Pictures paired with source code:
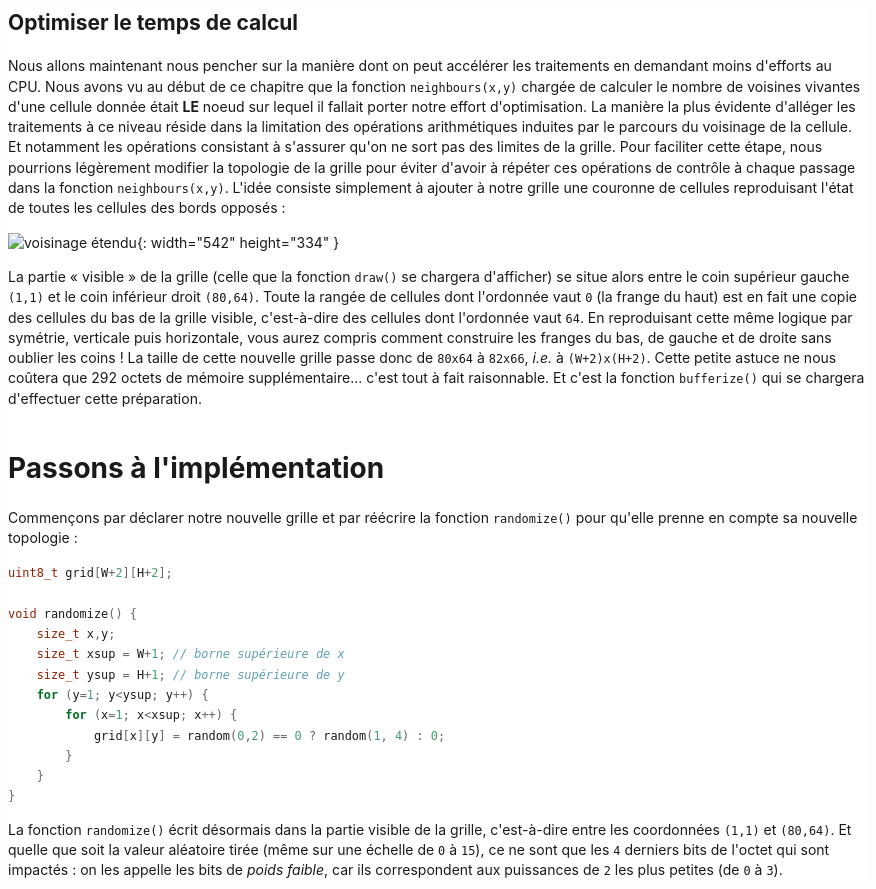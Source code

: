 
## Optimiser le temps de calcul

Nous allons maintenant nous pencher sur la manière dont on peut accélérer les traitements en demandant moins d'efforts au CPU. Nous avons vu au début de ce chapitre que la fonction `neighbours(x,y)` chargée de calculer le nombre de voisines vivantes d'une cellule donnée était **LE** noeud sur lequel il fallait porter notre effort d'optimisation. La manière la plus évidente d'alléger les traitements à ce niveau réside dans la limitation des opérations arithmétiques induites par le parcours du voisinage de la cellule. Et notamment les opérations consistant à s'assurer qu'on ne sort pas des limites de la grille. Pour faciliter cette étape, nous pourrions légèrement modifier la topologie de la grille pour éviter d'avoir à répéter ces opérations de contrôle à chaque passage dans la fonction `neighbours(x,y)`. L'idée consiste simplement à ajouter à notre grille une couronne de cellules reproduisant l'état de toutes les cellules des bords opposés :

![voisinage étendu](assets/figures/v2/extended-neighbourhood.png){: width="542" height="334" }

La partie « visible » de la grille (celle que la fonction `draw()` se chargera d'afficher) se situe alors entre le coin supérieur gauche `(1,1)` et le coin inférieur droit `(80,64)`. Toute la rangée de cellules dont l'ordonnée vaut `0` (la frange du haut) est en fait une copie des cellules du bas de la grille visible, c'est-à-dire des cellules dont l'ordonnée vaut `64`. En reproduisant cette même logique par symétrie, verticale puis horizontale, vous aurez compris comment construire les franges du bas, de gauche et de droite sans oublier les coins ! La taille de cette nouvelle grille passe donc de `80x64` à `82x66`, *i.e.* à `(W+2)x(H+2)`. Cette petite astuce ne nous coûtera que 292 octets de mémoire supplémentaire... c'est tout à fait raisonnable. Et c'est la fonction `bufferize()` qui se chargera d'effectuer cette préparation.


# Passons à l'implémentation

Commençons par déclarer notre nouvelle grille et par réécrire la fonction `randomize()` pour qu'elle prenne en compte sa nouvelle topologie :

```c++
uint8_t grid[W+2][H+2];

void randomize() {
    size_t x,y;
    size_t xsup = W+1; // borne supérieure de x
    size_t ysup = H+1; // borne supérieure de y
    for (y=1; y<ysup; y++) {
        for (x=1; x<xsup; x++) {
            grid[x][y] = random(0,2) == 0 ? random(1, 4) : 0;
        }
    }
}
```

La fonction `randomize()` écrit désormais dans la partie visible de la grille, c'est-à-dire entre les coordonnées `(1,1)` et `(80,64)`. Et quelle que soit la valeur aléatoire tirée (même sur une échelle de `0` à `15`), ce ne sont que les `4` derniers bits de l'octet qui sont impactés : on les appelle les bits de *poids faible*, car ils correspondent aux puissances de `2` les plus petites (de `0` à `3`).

Goal of the exercise:
Each line above with the string "grid" should be reported in full.

Finished task:
uint8_t grid[W+2][H+2];
            grid[x][y] = random(0,2) == 0 ? random(1, 4) : 0;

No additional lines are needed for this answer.